Readme file for Spark 3.3.1
package for IBM® Spectrum Conductor 2.5.1
Readme file for: IBM Spectrum Conductor
Product/Component release: 2.5.1
Fix ID: sc-2.5.1-build601552
Publication date: June 28, 2023
This enhancement provides the Apache Spark version 3.3.1 package integrated for
an IBM Spectrum Conductor 2.5.1 cluster.
Notes:
·
This
Spark 3.3.1 package used with Jupyter notebooks does
not support the R and Scala Spark cluster mode kernels. Support for this will
be available when the Jupyter Enterprise Gateway and
Apache Toree projects have releases supporting Spark
3.3 with R and Scala.
·
This Spark 3.3.1 version includes upgraded log4j version 1.x to log4j2 version 2.17.2 (see https://issues.apache.org/jira/browse/SPARK-38544), so follow the log4j2.properties file format when modifying logging
properties for a Spark 3.3.1 application.
·
Apache Spark 3.x introduces
custom resource scheduling with the ResourceProfile
concept and related APIs (see https://spark.apache.org/docs/3.3.1/configuration.html#custom-resource-scheduling-and-configuration-overview) which is not directly supported by this Spark 3.3.1 and IBM Spectrum
Conductor integration.
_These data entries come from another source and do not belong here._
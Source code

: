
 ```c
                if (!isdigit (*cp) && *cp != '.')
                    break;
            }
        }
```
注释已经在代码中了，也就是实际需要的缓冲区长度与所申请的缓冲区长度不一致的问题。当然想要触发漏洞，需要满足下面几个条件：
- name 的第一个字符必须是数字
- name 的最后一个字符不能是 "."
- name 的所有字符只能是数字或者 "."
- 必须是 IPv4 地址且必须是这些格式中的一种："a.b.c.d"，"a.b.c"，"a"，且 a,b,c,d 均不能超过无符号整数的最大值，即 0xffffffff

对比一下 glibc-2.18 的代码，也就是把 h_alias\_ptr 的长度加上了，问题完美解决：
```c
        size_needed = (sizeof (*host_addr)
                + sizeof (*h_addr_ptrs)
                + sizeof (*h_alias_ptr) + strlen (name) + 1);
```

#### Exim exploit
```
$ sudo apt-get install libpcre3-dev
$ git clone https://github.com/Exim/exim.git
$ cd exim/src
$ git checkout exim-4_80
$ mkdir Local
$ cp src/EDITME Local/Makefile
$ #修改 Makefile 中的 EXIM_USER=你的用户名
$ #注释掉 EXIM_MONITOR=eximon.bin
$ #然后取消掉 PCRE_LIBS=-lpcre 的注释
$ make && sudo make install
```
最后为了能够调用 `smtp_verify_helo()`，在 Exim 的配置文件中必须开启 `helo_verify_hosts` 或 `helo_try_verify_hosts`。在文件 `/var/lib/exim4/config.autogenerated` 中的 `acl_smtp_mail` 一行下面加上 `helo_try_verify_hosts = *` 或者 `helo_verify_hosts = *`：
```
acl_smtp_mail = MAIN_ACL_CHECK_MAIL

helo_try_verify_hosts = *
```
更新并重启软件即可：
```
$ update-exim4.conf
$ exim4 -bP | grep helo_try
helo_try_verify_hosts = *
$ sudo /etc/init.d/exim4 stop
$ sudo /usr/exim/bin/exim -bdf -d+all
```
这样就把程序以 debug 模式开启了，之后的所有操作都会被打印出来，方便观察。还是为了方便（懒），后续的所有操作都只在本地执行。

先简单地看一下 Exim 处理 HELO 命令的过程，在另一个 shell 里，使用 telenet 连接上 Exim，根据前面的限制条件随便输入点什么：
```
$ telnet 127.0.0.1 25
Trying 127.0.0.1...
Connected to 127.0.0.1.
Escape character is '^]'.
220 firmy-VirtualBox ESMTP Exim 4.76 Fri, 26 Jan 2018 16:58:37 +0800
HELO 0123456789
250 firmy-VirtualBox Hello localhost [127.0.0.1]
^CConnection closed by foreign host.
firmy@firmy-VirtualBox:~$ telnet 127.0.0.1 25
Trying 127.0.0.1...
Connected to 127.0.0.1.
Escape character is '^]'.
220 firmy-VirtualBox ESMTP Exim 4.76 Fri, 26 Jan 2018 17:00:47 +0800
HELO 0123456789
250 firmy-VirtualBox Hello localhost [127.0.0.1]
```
Spark 3.3.1 is still fully integrated with IBM Spectrum
Conductor’s GPUs resource management feature (as described in https://www.ibm.com/docs/en/spectrum-conductor/2.5.1?topic=workload-gpus).
·
Apache Spark 3.3.1 introduces a new feature called stage
level scheduling”(see https://spark.apache.org/docs/3.3.1/configuration.html#stage-level-scheduling-overview), which is not directly
supported by this Spark 3.3.1 and IBM Spectrum Conductor integration. For
GPU-based resources, instead of using the RDD with Resources API, the similar stage level scheduling functionality on GPUs may be
implemented using IBM Spectrum Conductor’s GPU RDD API (as described in https://www.ibm.com/docs/en/spectrum-conductor/2.5.1?topic=samples-gpu-rdd)
·
This
Spark 3.3.1 package supports Spark applications with Python 3.10 so it can be
used for batch Spark workloads either when it’s specified directly in the PySpark application, or by default, when it is defined in
the conda environment (set in the Basic Settings
tab in the instance group’s configuration). Since IBM Spectrum Conductor’s Jupyter 6.x notebook servers currently cannot use Python
3.10 in Jupyter’s conda
environment (because of incompatible dependencies for 3rd party
packages), then when using Python 3.10 with Spark 3.3.1 in notebooks with Python Spark cluster mode kernels, set the full path in the Basic Settings tab for the conda environment’s Python 3.10 binary in the
NOTEBOOK_SPARK_PYSPARK_PYTHON environment variable (within the Configure
pop-up for Jupyter 6.0.0 component). For more details
see https://www.ibm.com/docs/en/spectrum-conductor/2.5.1?topic=variables-environment-jupyter-notebooks.
·
This
Spark 3.3.1 integration package runs on Java 8/11/17, Scala 2.12, Python 3.7+
(the latest tested Python 3.10 version) and R 3.5+. Java 8 versions prior to
version 8u201 support is deprecated. When using the Scala API, it is necessary
for applications to use the same Scala 2.12 version for which Spark was
compiled.
2. Products or components affected
3. Installation and configuration
4. List of files
5. Product notifications
6. Copyright and trademark information
Download the Spark 3.3.1 package from the following location: http://www.ibm.com/eserver/support/fixes/.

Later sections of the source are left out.